The Rwandan Wedding, Part I

Let me tell you a story, son, of how I married your Ms. Jess…..

A year ago today, our world changed in a way that will never be undone. Ms. Jess and I were married in the most extraordinary of ways, in the most exotic of places, with the most beautiful people whose hearts welcomed and celebrated new family.

It all started as Ms. Jess prepared to travel to Rwanda and we began to dream of how our family would start. I threw out the idea of getting married in Rwanda and then suggested having an American wedding in the fall. I never thought she would be up for my half joking suggestion but she agreed and was excited about all that we did not know. We didn’t have a clue if it would be the two of us on a mountain or if we could find a church in a city. What we were confident of is that whatever happened would be beyond our wildest dreams.

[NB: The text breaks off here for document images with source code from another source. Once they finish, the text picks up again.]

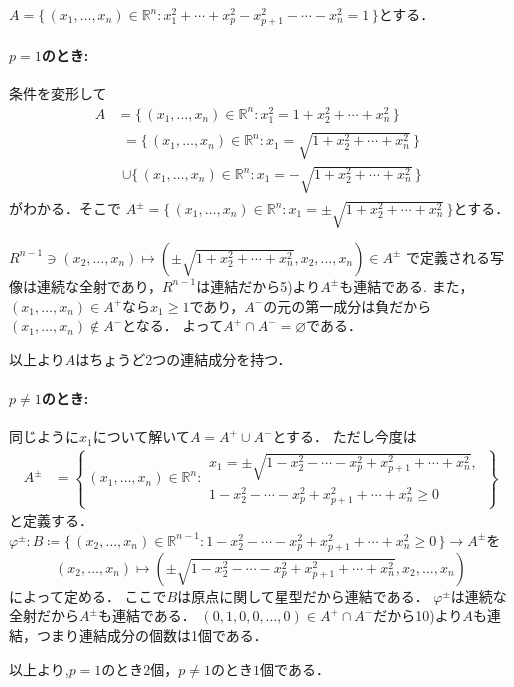 \begin{leftbar}
    $A = \{\,(x_1,\ldots,x_n) \in \mathbb{R}^n: x_1^2+\cdots+x_p^2-x_{p+1}^2-\cdots-x_n^2 = 1\,\}$とする．

    \paragraph{$p=1$のとき:}
    条件を変形して
    \begin{align*}
        A
         & = \{\,(x_1,\ldots,x_n) \in \mathbb{R}^n: x_1^2 = 1+x_2^2+\cdots+x_n^2\,\} \\
         &
        \begin{multlined}
            = \{\,(x_1,\ldots,x_n) \in  \mathbb{R}^n: x_1 = \textstyle\sqrt{1+x_2^2+\cdots+x_n^2}\,\} \\
            \cup \{\,(x_1,\ldots,x_n) \in  \mathbb{R}^n: x_1 = -\textstyle\sqrt{1+x_2^2+\cdots+x_n^2}\,\}
        \end{multlined}
    \end{align*}
    がわかる．そこで
    $A^{\pm} = \{\,(x_1,\ldots,x_n) \in  \mathbb{R}^n: x_1 = \pm\textstyle\sqrt{1+x_2^2+\cdots+x_n^2}\,\}$とする．

    $R^{n-1} \ni (x_2,\ldots,x_n) \longmapsto (\pm\textstyle\sqrt{1+x_2^2+\cdots+x_n^2},x_2,\ldots,x_n) \in A^{\pm}$
    で定義される写像は連続な全射であり，$R^{n-1}$は連結だから5)より$A^{\pm}$も連結である.
    また，$(x_1,\ldots,x_n) \in A^+$なら$x_1 \ge 1$であり，$A^-$の元の第一成分は負だから$(x_1,\ldots,x_n) \notin A^-$となる．
    よって$A^+ \cap A^- = \varnothing$である．

    以上より$A$はちょうど2つの連結成分を持つ．

    \paragraph{$p\neq1$のとき:}
    同じように$x_1$について解いて$A = A^+ \cup A^-$とする．
    ただし今度は
    \begin{align*}
        A^{\pm}
         & = \left\{\,(x_1,\ldots,x_n) \in \mathbb{R}^n:
        \begin{aligned}
            x_1 = \pm\textstyle\sqrt{1-x_2^2-\cdots-x_p^2+x_{p+1}^2+\cdots+x_n^2}, \\
            1-x_2^2-\cdots-x_p^2+x_{p+1}^2+\cdots+x_n^2 \ge 0
        \end{aligned}
        \,\right\}
    \end{align*}
    と定義する．
    $\varphi^{\pm} \colon B \coloneq \{\,(x_2,\ldots,x_n) \in \mathbb{R}^{n-1}: 1-x_2^2-\cdots-x_p^2+x_{p+1}^2+\cdots+x_n^2 \ge 0\,\} \to A^{\pm}$を
    \[
        (x_2,\ldots,x_n) \longmapsto (\pm\textstyle\sqrt{1-x_2^2-\cdots-x_p^2+x_{p+1}^2+\cdots+x_n^2},x_2,\ldots,x_n)
    \]
    によって定める．
    ここで$B$は原点に関して星型だから連結である．
    $\varphi^{\pm}$は連続な全射だから$A^{\pm}$も連結である．
    $(0,1,0,0,\ldots,0) \in A^+ \cap A^-$だから10)より$A$も連結，つまり連結成分の個数は1個である．

    以上より,$p=1$のとき$2$個，$p \ne 1$のとき$1$個である．
\end{leftbar}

Ms. Jess visited Knemwe, of the Twa people, with I.U.’s  SPEA program as a videographer and captured their plight but more fascinating, their joy. They are an example of poor community development from a governmental perspective.  They were only five years removed from being hunters and gatherers who had lived in the forests since their beginning.  The government saw them as a risk though as the most least valued of people groups could not be monitored in the forests and the forests were often used for planning during the genocide. So, they removed them from their homes due to “landslides” and put them on a lava rock reservation where the government had built them huts that were completely exposed.  The tragedy though is that they have no education, little access to it as the sole teacher for the whole village actually is one of their own and now has a fifth grade education. They have no way to hunt nor  soil to farm. They have no experience in small businesses or logistics, nor have access to capital. They are equally in urgent need for advocacy as they are seen as the least among the three people groups and have little to offer.  The community of over 500 families lack sufficient access to clean water, are deficient in employability skills, and now they have been exposed to new diseases that are killing them. But through all their grief, when she asked them if they would want to have a wedding for two strangers, they obliged. Humbled by the possibility, we also began to dream as to where this relationship may lead.

I arrived in Kigali at midnight on June 1st which was a Sunday and Ms. Jess waited for me outside the Kigali International Airport with a “Marry Me” sign but was in tears as she thought I missed my plane as I was the last one leaving the airport due to filling out paperwork for my bag that didn’t make the transfer. We rented a Rav 4 the next morning to head to Gesinye which was a small town on Lake Kivu which borders Congo.  It took four hours of dodging donkeys, motos and kids sleeping on the side of the road.  Rwanda is absolutely stunning and some day we will go back. Ms. Jess used an app on her phone to get us around and believe it or not, Google doesn’t know everything as we had to do a little off-roading too. Little did we know the adventure that awaited.